I odjechał. Nie no przysięgam że go zabije jak go zobaczę. Swoim nosem wyczułam że otacza mnie stad wilków.. O nie.....nie jest dobrze....Wilki zaczynają mi się przyglądać i się przemienili a ja zamknęłam oczy i zaczęłam piszczeć. Oni są nadzy!!!!!

- Nie bój się luno. Takie rzeczy jeszcze nie raz zobaczysz.
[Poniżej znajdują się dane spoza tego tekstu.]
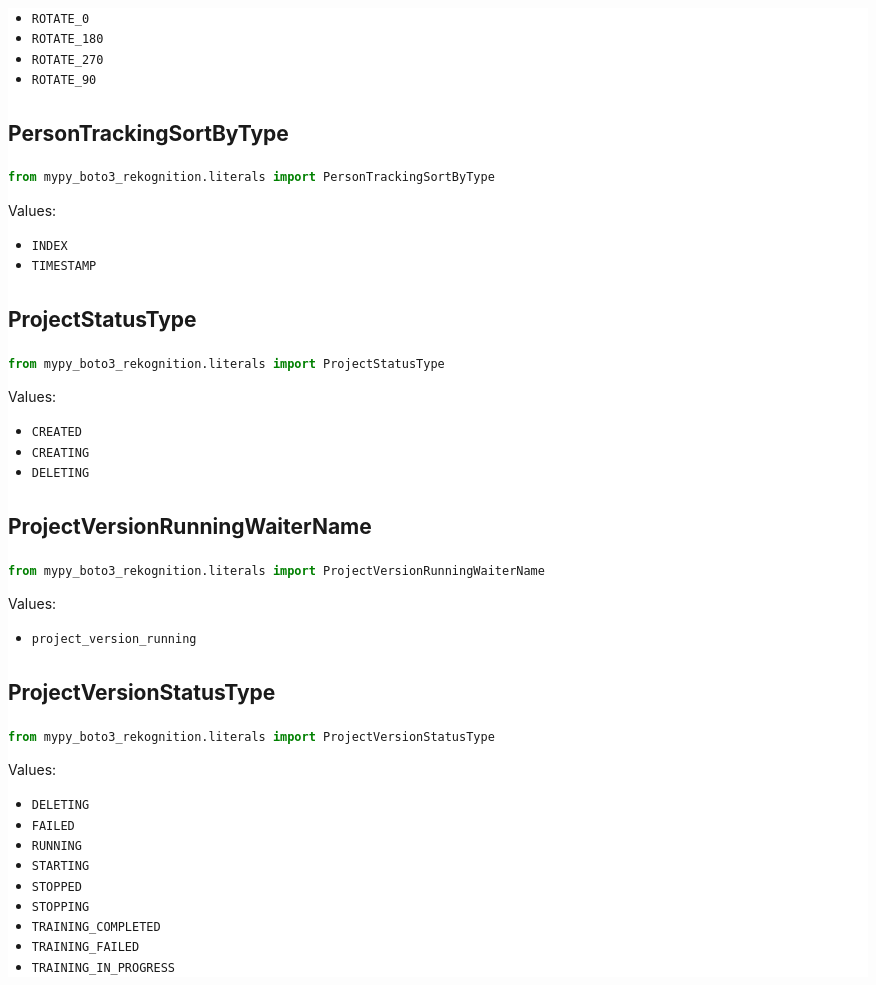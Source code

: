 - `ROTATE_0`
- `ROTATE_180`
- `ROTATE_270`
- `ROTATE_90`

## PersonTrackingSortByType

```python
from mypy_boto3_rekognition.literals import PersonTrackingSortByType
```

Values:

- `INDEX`
- `TIMESTAMP`

## ProjectStatusType

```python
from mypy_boto3_rekognition.literals import ProjectStatusType
```

Values:

- `CREATED`
- `CREATING`
- `DELETING`

## ProjectVersionRunningWaiterName

```python
from mypy_boto3_rekognition.literals import ProjectVersionRunningWaiterName
```

Values:

- `project_version_running`

## ProjectVersionStatusType

```python
from mypy_boto3_rekognition.literals import ProjectVersionStatusType
```

Values:

- `DELETING`
- `FAILED`
- `RUNNING`
- `STARTING`
- `STOPPED`
- `STOPPING`
- `TRAINING_COMPLETED`
- `TRAINING_FAILED`
- `TRAINING_IN_PROGRESS`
- - Błagam was ubierzcie się.

- Czemu? Luno przecież cię nie zgwałcimy.....A przynajmniej nie my

Zaczęli się śmiać. Wiem o kogo im chodzi...Alex

- Gdzie Alex?

- Alfa w domu jest i czeka na ciebie.

- To on o wszystkim wie?!?!

- Oczywiście!

- Ooo nie tak się bawić nie będziemy.CHŁOPCY W SZEREGU ALE JUŻ!!!!

- TAK JEST!

- Ubierzcie się ale szybko!

Zaczęli się w pośpiechu ubierać.

- NO! A jak to się powtórzy to wam nogi z dupy powyrywam ZROZUMIANO!!?!

- TAK JEST LUNO!!!

- NIE! Nie luno tylko Lena Tak?!

- Tak Leno!!

- NO a teraz prowadźcie mnie do domu!

Zaczęli mnie prowadzić a przy tym gadali że Alfa ma teraz przejebane i chciało mi się z tego śmiać ale się powstrzymałam i udawałam na wkurwioną. Gdy już byliśmy pod domem widziałam Alexa który patrzył na mnie z uśmiechem. Obróciłam się do chłopaków przodem

- No a za kare 20 okrążeń wokół domu sprintem ALE JUŻ!!!

- Tak jest!

Chłopaki zaczęli biec a ja wzięłam za rękę Alexa i weszłam do domu.

- Gdzie nasz pokój?

- Na ostatnim piętrze po prawej.

- Obok jest pokój Luny tak?

- Tak a co?

- Nic. Chodź.

Gdy byliśmy przed naszym pokojem zaczęłam go całować i ocierać się o niego na co zaczął mruczeć a jego ręce chodziły po moim ciele dosłownie wszędzie. Było mi tak dobrze ale musiałam mu dać nauczkę. W jednej chwili odsunęłam się od niego i szybko weszłam do pokoju Luny.

- Co co jest?

- To twoja kara. Dziś będę spać tu.

- Co?? Ty chyba sobie żartujesz!

- Nie.

- Za co?

- Za twój głupi żart.

- No kochanie przepraszam!.

- Nie.

I zamknęłam przed jego nosem drzwi a on zaczął przeklinać i bić w ścianę. 10.0 kochanie.